De niño era el lugar ideal para conocer las vicisitudes de liga de fútbol, ya que en una repisa que tenía por encima del frigorífico, y a lo largo de la barra, se mostraban banderines de los equipos, colgados y ordenados según la clasificación de cada jornada. Así, cada domingo, cuando mi madre nos llevaba de paseo, después de misa, pasábamos por allí y yo miraba impaciente por la ventana para saber cómo iba la liga y si mi equipo favorito de entonces iba bien clasificado, pues Manolo, diligentemente, cambiaba la posición de los banderines, una vez terminados los partidos. Un servicio más que prestaba a su clientela y viandantes, además de despachar tras la barra.
Manolo fue el primero en imponer un día de descanso a la semana, cosa que no ocurría en la hostelería palmeña hasta bien entrados los años setenta. Y también tuvo el primer televisor en color de este tipo de establecimientos. Entre la clientela que vemos en las fotos está Miguel Santos, amigo del dueño hasta bastante tiempo después de sus jubilaciones, cuando los veía muchas veces dando sus paseos, muchos de ellos fotográficos, pues ambos compartían la afición a la fotografía (y profesión también durante un tiempo de mi suegro), siendo las que publico del bar del archivo de El latero.

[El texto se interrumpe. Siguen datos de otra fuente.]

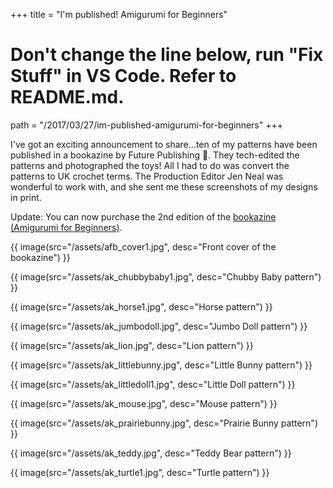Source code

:+++
title = "I'm published! Amigurumi for Beginners"

# Don't change the line below, run "Fix Stuff" in VS Code. Refer to README.md.
path = "/2017/03/27/im-published-amigurumi-for-beginners"
+++

I've got an exciting announcement to share…ten of my patterns have been published in a bookazine by Future Publishing 👏. They tech-edited the patterns and photographed the toys! All I had to do was convert the patterns to UK crochet terms. The Production Editor Jen Neal was wonderful to work with, and she sent me these screenshots of my designs in print.

<!-- more -->

Update: You can now purchase the 2nd edition of the [bookazine (Amigurumi for Beginners)][bookazine].

{{ image(src="/assets/afb_cover1.jpg", desc="Front cover of the bookazine") }}

{{ image(src="/assets/ak_chubbybaby1.jpg", desc="Chubby Baby pattern") }}

{{ image(src="/assets/ak_horse1.jpg", desc="Horse pattern") }}

{{ image(src="/assets/ak_jumbodoll.jpg", desc="Jumbo Doll pattern") }}

{{ image(src="/assets/ak_lion.jpg", desc="Lion pattern") }}

{{ image(src="/assets/ak_littlebunny.jpg", desc="Little Bunny pattern") }}

{{ image(src="/assets/ak_littledoll1.jpg", desc="Little Doll pattern") }}

{{ image(src="/assets/ak_mouse.jpg", desc="Mouse pattern") }}

{{ image(src="/assets/ak_prairiebunny.jpg", desc="Prairie Bunny pattern") }}

{{ image(src="/assets/ak_teddy.jpg", desc="Teddy Bear pattern") }}

{{ image(src="/assets/ak_turtle1.jpg", desc="Turtle pattern") }}

[bookazine]: https://www.myfavouritemagazines.co.uk/clearance-sale/Amigurumi-for-Beginners-2nd-Edition.html
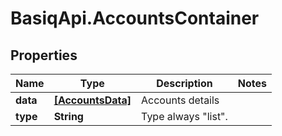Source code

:# BasiqApi.AccountsContainer

## Properties
Name | Type | Description | Notes
------------ | ------------- | ------------- | -------------
**data** | [**[AccountsData]**](AccountsData.md) | Accounts details | 
**type** | **String** | Type always \"list\". | 


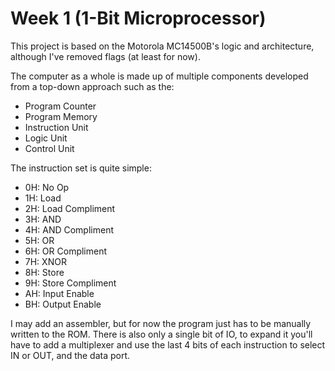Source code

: # Week 1 (1-Bit Microprocessor)

This project is based on the Motorola MC14500B's logic and architecture, although I've removed flags (at least for now).

The computer as a whole is made up of multiple components developed from a top-down approach such as the:
- Program Counter
- Program Memory
- Instruction Unit
- Logic Unit
- Control Unit

The instruction set is quite simple:
- 0H: No Op
- 1H: Load
- 2H: Load Compliment
- 3H: AND
- 4H: AND Compliment
- 5H: OR
- 6H: OR Compliment
- 7H: XNOR
- 8H: Store
- 9H: Store Compliment
- AH: Input Enable
- BH: Output Enable

I may add an assembler, but for now the program just has to be manually written to the ROM. There is also only a single bit of IO, to expand it you'll have to add a multiplexer and use the last 4 bits of each instruction to select IN or OUT, and the data port.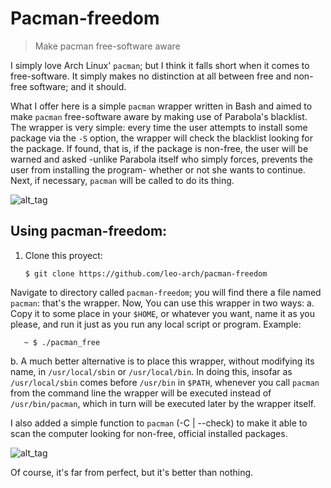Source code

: # Pacman-freedom

> Make pacman free-software aware

I simply love Arch Linux' `pacman`; but I think it falls short when it comes to free-software. It simply makes no distinction at all between free and non-free software; and it should. 

What I offer here is a simple `pacman` wrapper written in Bash and aimed to make `pacman` free-software aware by making use of Parabola's blacklist. The wrapper is very simple: every time the user attempts to install some package via the `-S` option, the wrapper will check the blacklist looking for the package. If found, that is, if the package is non-free, the user will be warned and asked -unlike Parabola itself who simply forces, prevents the user from installing the program- whether or not she wants to continue. Next, if necessary, `pacman` will be called to do its thing.

![alt_tag](https://github.com/leo-arch/pacman-freedom/blob/master/free_pacman.png)

## Using pacman-freedom:

1. Clone this proyect:

       $ git clone https://github.com/leo-arch/pacman-freedom

Navigate to directory called `pacman-freedom`; you will find there a file named `pacman`: that's the wrapper. Now, You can use this wrapper in two ways:
a. Copy it to some place in your `$HOME`, or whatever you want, name it as you please, and run it just as you run any local script or program. Example:

       ~ $ ./pacman_free

b. A much better alternative is to place this wrapper, without modifying its name, in `/usr/local/sbin` or `/usr/local/bin`. In doing this, insofar as `/usr/local/sbin` comes before `/usr/bin` in `$PATH`, whenever you call `pacman` from the command line the wrapper will be executed instead of `/usr/bin/pacman`, which in turn will be executed later by the wrapper itself.

I also added a simple function to `pacman` (-C | --check) to make it able to scan the computer looking for non-free, official installed packages.

![alt_tag](https://github.com/leo-arch/pacman-freedom/blob/master/pacman_c.png)

Of course, it's far from perfect, but it's better than nothing.

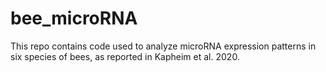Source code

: # bee_microRNA
This repo contains code used to analyze microRNA expression patterns in six species of bees, as reported in Kapheim et al. 2020.

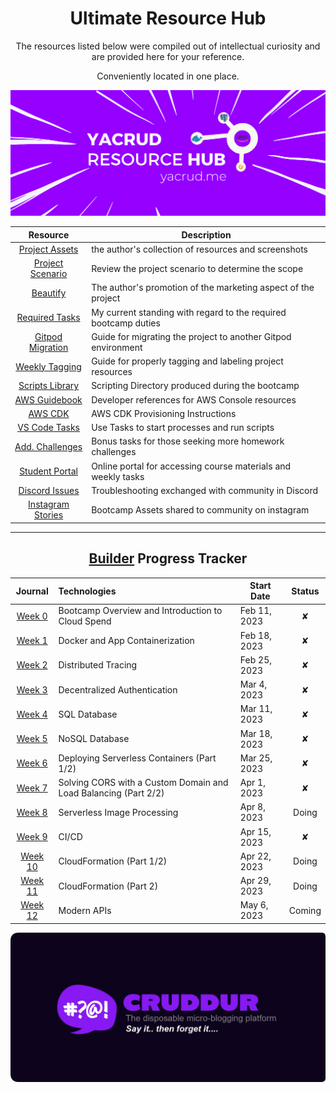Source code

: 
<div align="center">

# Ultimate Resource Hub
The resources listed below were compiled out of intellectual curiosity and are provided here for your reference. 
<br>

Conveniently located in one place.

<img src="res-hub-ban.png">

| Resource | Description | 
| :---: | --- | 
| [Project Assets](assets/README.md)  | the author's collection of resources and screenshots|
| [Project Scenario](resources/project-scenario.md)  |Review the project scenario to determine the scope|
| [ Beautify](../_docs/assets/README.md) | The author's  promotion of the marketing aspect of the project |
| [Required Tasks](resources/required-tasks.md)  | My current standing with regard to the required bootcamp duties|
| [Gitpod Migration](resources/new-gitpod.md) | Guide for migrating the project to another Gitpod environment | 
| [Weekly Tagging](resources/tagging.md) | Guide for properly tagging and labeling project resources | 
| [ Scripts Library](../bin/README.md) | Scripting Directory produced during the bootcamp | 
| [AWS Guidebook](../aws/README.md) | Developer references for AWS Console resources | 
| [AWS CDK](../thumbing-serverless-cdk/README.md) | AWS CDK Provisioning Instructions  | 
| [VS Code Tasks](../.vscode/README.md) | Use Tasks  to start processes and run scripts  | 
| [Add. Challenges](resources/homework.md)  | Bonus tasks for those seeking more homework challenges|
| [Student Portal](resources/student-portal.md) | Online portal for accessing course materials and weekly tasks |
| [Discord Issues](assets/week4/Discord/README.md)  | Troubleshooting exchanged with community in Discord |
| [Instagram Stories](resources/instagram-stories.md)  | Bootcamp Assets shared to community on instagram |

</div>


---

<div align="center">

## [Builder](https://www.linkedin.com/posts/yahya-abulhaj_builders-aws-awscommunity-activity-7035019998116868096-Krvs?utm_source=share&utm_medium=member_desktop) Progress Tracker


|  Journal  | Technologies   | Start Date | Status|
| :---: | :--- | --- |:---: |
| [Week 0](week0.md) | Bootcamp Overview and Introduction to Cloud Spend | Feb 11, 2023 |✘|
| [Week 1](week1.md) | Docker and App Containerization | Feb 18, 2023 |✘|
| [Week 2](week2.md) | Distributed Tracing | Feb 25, 2023 |✘|
| [Week 3](week3.md) | Decentralized Authentication | Mar 4, 2023 |✘|
| [Week 4](week4.md) | SQL Database | Mar 11, 2023 |✘|
|  [Week 5](week5.md) | NoSQL Database | Mar 18, 2023 |✘|
| [Week 6](week6.md) | Deploying Serverless Containers (Part 1/2) | Mar 25, 2023 |✘|
| [Week 7](week7.md)  | Solving CORS with a Custom Domain and Load Balancing (Part 2/2) | Apr 1, 2023 |✘|
| [Week 8](week8.md) | Serverless Image Processing | Apr 8, 2023 |Doing|
|  [Week 9](week9.md) | CI/CD | Apr 15, 2023 |✘|
|  [Week 10](week10.md) | CloudFormation (Part 1/2) | Apr 22, 2023 |Doing|
| [Week 11](week11.md)| CloudFormation (Part 2) | Apr 29, 2023 |Doing|
|  [Week 12](week12.md) | Modern APIs | May 6, 2023 |Coming|

</div>





<p align="center">
    <img src="../_docs/assets/rounded-banner.png" width="800">
</p>
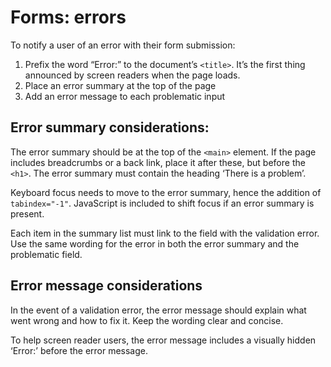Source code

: # Forms: errors

To notify a user of an error with their form submission:

1. Prefix the word “Error:” to the document’s `<title>`. It’s the first thing announced by screen readers when the page loads.
2. Place an error summary at the top of the page
3. Add an error message to each problematic input

<example title="Examples of form errors" src="components/forms-errors.html.twig" />

## Error summary considerations:

The error summary should be at the top of the `<main>` element. If the page includes breadcrumbs or a back link, place it after these, but before the `<h1>`. The error summary must contain the heading ‘There is a problem’.

Keyboard focus needs to move to the error summary, hence the addition of `tabindex="-1"`. JavaScript is included to shift focus if an error summary is present.

Each item in the summary list must link to the field with the validation error. Use the same wording for the error in both the error summary and the problematic field.

## Error message considerations

In the event of a validation error, the error message should explain what went wrong and how to fix it. Keep the wording clear and concise.

To help screen reader users, the error message includes a visually hidden ‘Error:’ before the error message.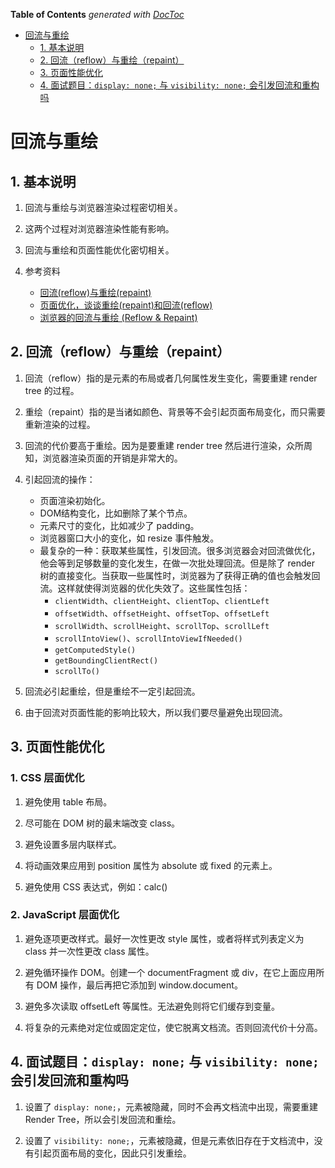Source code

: <!-- START doctoc generated TOC please keep comment here to allow auto update -->
<!-- DON'T EDIT THIS SECTION, INSTEAD RE-RUN doctoc TO UPDATE -->
**Table of Contents**  *generated with [DocToc](https://github.com/thlorenz/doctoc)*

- [回流与重绘](#%E5%9B%9E%E6%B5%81%E4%B8%8E%E9%87%8D%E7%BB%98)
  - [1. 基本说明](#1-%E5%9F%BA%E6%9C%AC%E8%AF%B4%E6%98%8E)
  - [2. 回流（reflow）与重绘（repaint）](#2-%E5%9B%9E%E6%B5%81reflow%E4%B8%8E%E9%87%8D%E7%BB%98repaint)
  - [3. 页面性能优化](#3-%E9%A1%B5%E9%9D%A2%E6%80%A7%E8%83%BD%E4%BC%98%E5%8C%96)
  - [4. 面试题目：`display: none;` 与 `visibility: none;` 会引发回流和重构吗](#4-%E9%9D%A2%E8%AF%95%E9%A2%98%E7%9B%AEdisplay-none-%E4%B8%8E-visibility-none-%E4%BC%9A%E5%BC%95%E5%8F%91%E5%9B%9E%E6%B5%81%E5%92%8C%E9%87%8D%E6%9E%84%E5%90%97)

<!-- END doctoc generated TOC please keep comment here to allow auto update -->

# 回流与重绘

## 1. 基本说明

1. 回流与重绘与浏览器渲染过程密切相关。

2. 这两个过程对浏览器渲染性能有影响。

3. 回流与重绘和页面性能优化密切相关。

4. 参考资料
   - [回流(reflow)与重绘(repaint)](https://www.cnblogs.com/dll-ft/p/5810639.html)
   - [页面优化，谈谈重绘(repaint)和回流(reflow)](https://www.cnblogs.com/echolun/p/10105223.html)
   - [浏览器的回流与重绘 (Reflow & Repaint)](https://juejin.cn/post/6844903569087266823)

## 2. 回流（reflow）与重绘（repaint）

1. 回流（reflow）指的是元素的布局或者几何属性发生变化，需要重建 render tree 的过程。

2. 重绘（repaint）指的是当诸如颜色、背景等不会引起页面布局变化，而只需要重新渲染的过程。

3. 回流的代价要高于重绘。因为是要重建 render tree 然后进行渲染，众所周知，浏览器渲染页面的开销是非常大的。

4. 引起回流的操作：
   - 页面渲染初始化。
   - DOM结构变化，比如删除了某个节点。
   - 元素尺寸的变化，比如减少了 padding。
   - 浏览器窗口大小的变化，如 resize 事件触发。
   - 最复杂的一种：获取某些属性，引发回流。很多浏览器会对回流做优化，他会等到足够数量的变化发生，在做一次批处理回流。但是除了 render 树的直接变化。当获取一些属性时，浏览器为了获得正确的值也会触发回流。这样就使得浏览器的优化失效了。这些属性包括：
     - `clientWidth`、`clientHeight`、`clientTop`、`clientLeft`
     - `offsetWidth`、`offsetHeight`、`offsetTop`、`offsetLeft`
     - `scrollWidth`、`scrollHeight`、`scrollTop`、`scrollLeft`
     - `scrollIntoView()`、`scrollIntoViewIfNeeded()`
     - `getComputedStyle()`
     - `getBoundingClientRect()`
     - `scrollTo()`


5. 回流必引起重绘，但是重绘不一定引起回流。

6. 由于回流对页面性能的影响比较大，所以我们要尽量避免出现回流。

## 3. 页面性能优化

### 1. CSS 层面优化

1. 避免使用 table 布局。

2. 尽可能在 DOM 树的最末端改变 class。

3. 避免设置多层内联样式。

4. 将动画效果应用到 position 属性为 absolute 或 fixed 的元素上。

5. 避免使用 CSS 表达式，例如：calc()

### 2. JavaScript 层面优化

1. 避免逐项更改样式。最好一次性更改 style 属性，或者将样式列表定义为 class 并一次性更改 class 属性。

2. 避免循环操作 DOM。创建一个 documentFragment 或 div，在它上面应用所有 DOM 操作，最后再把它添加到 window.document。

3. 避免多次读取 offsetLeft 等属性。无法避免则将它们缓存到变量。

4. 将复杂的元素绝对定位或固定定位，使它脱离文档流。否则回流代价十分高。

## 4. 面试题目：`display: none;` 与 `visibility: none;` 会引发回流和重构吗

1. 设置了 `display: none;`，元素被隐藏，同时不会再文档流中出现，需要重建 Render Tree，所以会引发回流和重绘。

2. 设置了 `visibility: none;`，元素被隐藏，但是元素依旧存在于文档流中，没有引起页面布局的变化，因此只引发重绘。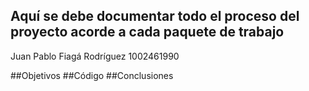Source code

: ## Aquí se debe  documentar todo el proceso del proyecto acorde a cada paquete de trabajo 
Juan Pablo Fiagá Rodríguez   1002461990


##Objetivos
##Código
##Conclusiones

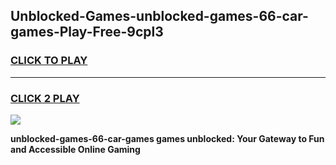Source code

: 
## Unblocked-Games-unblocked-games-66-car-games-Play-Free-9cpl3
<h3>
<a href="https://premium76.site?title=unblocked-games-66-car-games&ref=21A">CLICK TO PLAY</a></h3>
<hr>

<h3>
<a href="https://premium76.site?title=unblocked-games-66-car-games&ref=21A">CLICK 2 PLAY</a>
  
</h3>

<a href="https://premium76.site?title=unblocked-games-66-car-games&ref=21A"><img src="https://clearcache.store/games.png"></a>


**unblocked-games-66-car-games games unblocked: Your Gateway to Fun and Accessible Online Gaming**
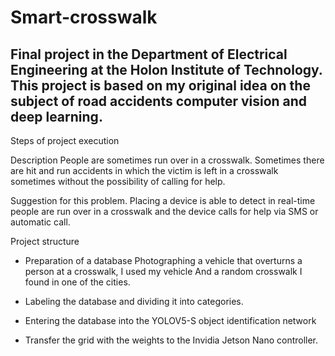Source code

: # Smart-crosswalk
Final project in the Department of Electrical Engineering at the Holon Institute of Technology.
This project is based on my original idea on the subject of road accidents computer vision and deep learning.
-------------------------------------------------------------------------------------------------------------

 Steps of project execution
 
   Description
   People are sometimes run over in a crosswalk.
   Sometimes there are hit and run accidents in which the victim is left in a   crosswalk sometimes without the possibility of calling for help.

   Suggestion for this problem.
   Placing a device is able to detect in real-time people are run over in a   crosswalk and the device calls for help via SMS or automatic call.


   Project structure

   * Preparation of a database
     Photographing a vehicle that overturns a person at a crosswalk, I used my vehicle
     And a random crosswalk I found in one of the cities.

   * Labeling the database and dividing it into categories.

   * Entering the database into the YOLOV5-S object identification network

   * Transfer the grid with the weights to the Invidia Jetson Nano controller.
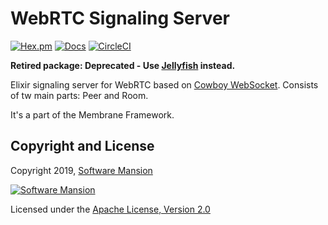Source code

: # WebRTC Signaling Server

[![Hex.pm](https://img.shields.io/hexpm/v/membrane_webrtc_server.svg)](https://hex.pm/packages/membrane_webrtc_server)
[![Docs](https://img.shields.io/badge/api-docs-yellow.svg?style=flat)](https://hexdocs.pm/membrane_webrtc_server)
[![CircleCI](https://circleci.com/gh/membraneframework/webrtc-server.svg?style=svg)](https://circleci.com/gh/membraneframework/webrtc_server)

**Retired package: Deprecated - Use [Jellyfish](https://github.com/jellyfish-dev/jellyfish) instead.**

Elixir signaling server for WebRTC based on 
[Cowboy WebSocket](https://ninenines.eu/docs/en/cowboy/2.6/manual/cowboy_websocket/).
Consists of tw main parts: Peer and Room.

It's a part of the Membrane Framework.

## Copyright and License

Copyright 2019, [Software Mansion](https://swmansion.com/?utm_source=git&utm_medium=readme&utm_campaign=membrane)

[![Software Mansion](https://logo.swmansion.com/logo?color=white&variant=desktop&width=200&tag=membrane-github)](https://swmansion.com/?utm_source=git&utm_medium=readme&utm_campaign=membrane)

Licensed under the [Apache License, Version 2.0](LICENSE)
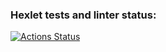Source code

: ### Hexlet tests and linter status:
[![Actions Status](https://github.com/DronZion/java-project-61/actions/workflows/hexlet-check.yml/badge.svg)](https://github.com/DronZion/java-project-61/actions)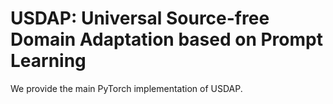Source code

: # USDAP: Universal Source-free Domain Adaptation based on Prompt Learning

We provide the main PyTorch implementation of USDAP.
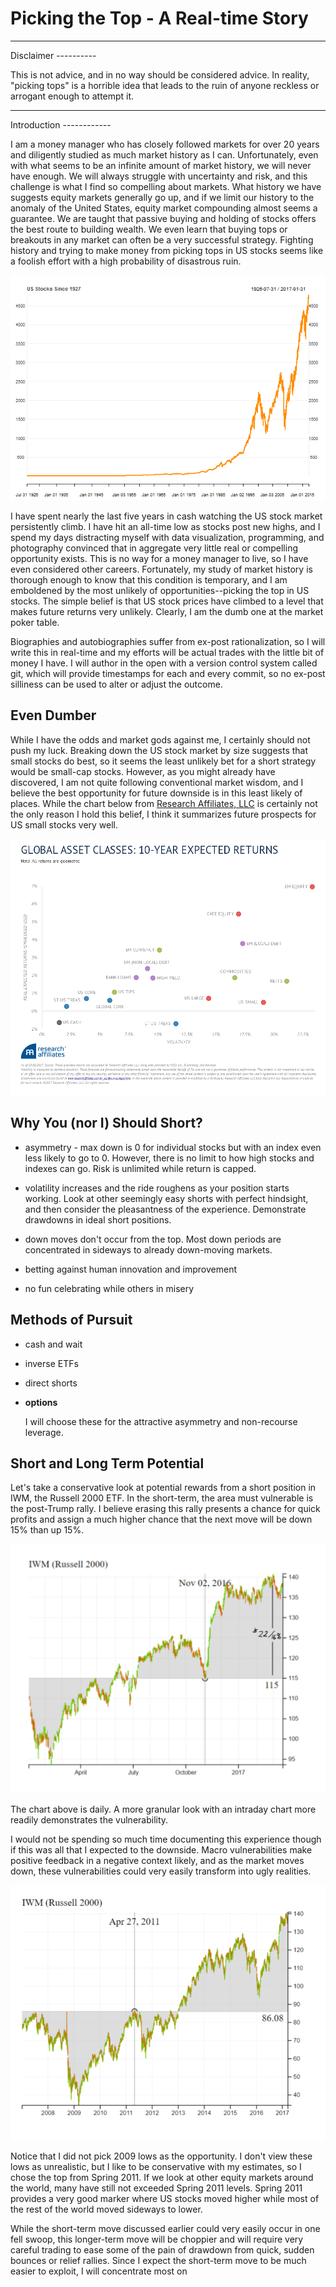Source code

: Picking the Top - A Real-time Story
================

<hr/>
Disclaimer
----------

This is not advice, and in no way should be considered advice. In reality, "picking tops" is a horrible idea that leads to the ruin of anyone reckless or arrogant enough to attempt it.

<hr/>
Introduction
------------

I am a money manager who has closely followed markets for over 20 years and diligently studied as much market history as I can. Unfortunately, even with what seems to be an infinite amount of market history, we will never have enough. We will always struggle with uncertainty and risk, and this challenge is what I find so compelling about markets. What history we have suggests equity markets generally go up, and if we limit our history to the anomaly of the United States, equity market compounding almost seems a guarantee. We are taught that passive buying and holding of stocks offers the best route to building wealth. We even learn that buying tops or breakouts in any market can often be a very successful strategy. Fighting history and trying to make money from picking tops in US stocks seems like a foolish effort with a high probability of disastrous ruin.

![](index_files/figure-markdown_github/unnamed-chunk-1-1.png)

I have spent nearly the last five years in cash watching the US stock market persistently climb. I have hit an all-time low as stocks post new highs, and I spend my days distracting myself with data visualization, programming, and photography convinced that in aggregate very little real or compelling opportunity exists. This is no way for a money manager to live, so I have even considered other careers. Fortunately, my study of market history is thorough enough to know that this condition is temporary, and I am emboldened by the most unlikely of opportunities--picking the top in US stocks. The simple belief is that US stock prices have climbed to a level that makes future returns very unlikely. Clearly, I am the dumb one at the market poker table.

Biographies and autobiographies suffer from ex-post rationalization, so I will write this in real-time and my efforts will be actual trades with the little bit of money I have. I will author in the open with a version control system called git, which will provide timestamps for each and every commit, so no ex-post silliness can be used to alter or adjust the outcome.

Even Dumber
-----------

While I have the odds and market gods against me, I certainly should not push my luck. Breaking down the US stock market by size suggests that small stocks do best, so it seems the least unlikely bet for a short strategy would be small-cap stocks. However, as you might already have discovered, I am not quite following conventional market wisdom, and I believe the best opportunity for future downside is in this least likely of places. While the chart below from [Research Affiliates, LLC](https://www.researchaffiliates.com/en_us/about-us.html) is certainly not the only reason I hold this belief, I think it summarizes future prospects for US small stocks very well.

![image of asset class returns from Research Affiliates](index_files/figure-markdown_github/research_affiliates_CORE_OVERVIEW_ScatterPlot.png)

Why You (nor I) Should Short?
-----------------------------

-   asymmetry - max down is 0 for individual stocks but with an index even less likely to go to 0. However, there is no limit to how high stocks and indexes can go. Risk is unlimited while return is capped.

-   volatility increases and the ride roughens as your position starts working. Look at other seemingly easy shorts with perfect hindsight, and then consider the pleasantness of the experience. Demonstrate drawdowns in ideal short positions.

-   down moves don't occur from the top. Most down periods are concentrated in sideways to already down-moving markets.

-   betting against human innovation and improvement

-   no fun celebrating while others in misery

Methods of Pursuit
------------------

-   cash and wait

-   inverse ETFs

-   direct shorts

-   **options**

    I will choose these for the attractive asymmetry and non-recourse leverage.

Short and Long Term Potential
-----------------------------

Let's take a conservative look at potential rewards from a short position in IWM, the Russell 2000 ETF. In the short-term, the area must vulnerable is the post-Trump rally. I believe erasing this rally presents a chance for quick profits and assign a much higher chance that the next move will be down 15% than up 15%.

![chart of IWM stock price since 2015](index_files/figure-markdown_github/iwm_short_term.png)

The chart above is daily. A more granular look with an intraday chart more readily demonstrates the vulnerability.

I would not be spending so much time documenting this experience though if this was all that I expected to the downside. Macro vulnerabilities make positive feedback in a negative context likely, and as the market moves down, these vulnerabilities could very easily transform into ugly realities.

![chart of IWM stock price since 2007](index_files/figure-markdown_github/iwm_longerterm.png)

Notice that I did not pick 2009 lows as the opportunity. I don't view these lows as unrealistic, but I like to be conservative with my estimates, so I chose the top from Spring 2011. If we look at other equity markets around the world, many have still not exceeded Spring 2011 levels. Spring 2011 provides a very good marker where US stocks moved higher while most of the rest of the world moved sideways to lower.

While the short-term move discussed earlier could very easily occur in one fell swoop, this longer-term move will be choppier and will require very careful trading to ease some of the pain of drawdown from quick, sudden bounces or relief rallies. Since I expect the short-term move to be much easier to exploit, I will concentrate most on
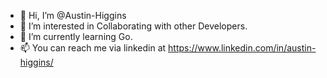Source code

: - 👋 Hi, I’m @Austin-Higgins
- 👀 I’m interested in Collaborating with other Developers.
- 🌱 I’m currently learning Go.
- 📫 You can reach me via linkedin at https://www.linkedin.com/in/austin-higgins/

<!---
Austin-Higgins/Austin-Higgins is a ✨ special ✨ repository because its `README.md` (this file) appears on your GitHub profile.
You can click the Preview link to take a look at your changes.
--->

Del bar y sus clientes se pueden contar algunas anécdotas, como es natural de un lugar así. Algunas relacionadas con los zapateros de los que hablábamos al principio. Cuentan que cada año, por Todos los Santos, el nicho que hay en el cementerio de uno de esos zapateros, seguramente el de Juan José, en lugar de flores recibía la “ofrenda” de un catavinos y una botella de vino. Se sospecha que podían ser de un cliente con el que compartía tertulia y esparcimiento, o, tal vez, las llevara el mismo Manolo el del bar. Misterios no resueltos, quizá simple leyenda urbana, o entretenimiento de vecindario jocoso.
También me han contado por diversas fuentes que Juan José, que tenía un quiste grasiento, verruga o lobanillo en la nariz, un día perdió el equilibrio al salir del bar y tropezar con el escalón. Tal vez su agilidad no era ya la de un chaval y los efectos del refrigerio que se había tomado no facilitaban sus movimientos. El caso es que con el tropezón se cayó golpeándose el rostro con el bordillo de la acera, y el famoso lobanillo terminó, como si un diestro cirujano se lo hubiese extirpado de raíz, rodando calle abajo como una canica. Cuentan que se volvió al bar y “se curó la herida” con un nuevo vaso de vino, por el poder desinfectante del alcohol. Luego, cuando solo tenía la cicatriz en la nariz, bromeaba diciendo que el lobanillo lo había perdido gracias al “Montilla”.
Anécdotas divertidas que envuelven a los protagonistas de dos de los oficios más antiguos que se vieron por Palma, alguno, como la zapatería, todavía vivo. Otro ya solo presente en el recuerdo.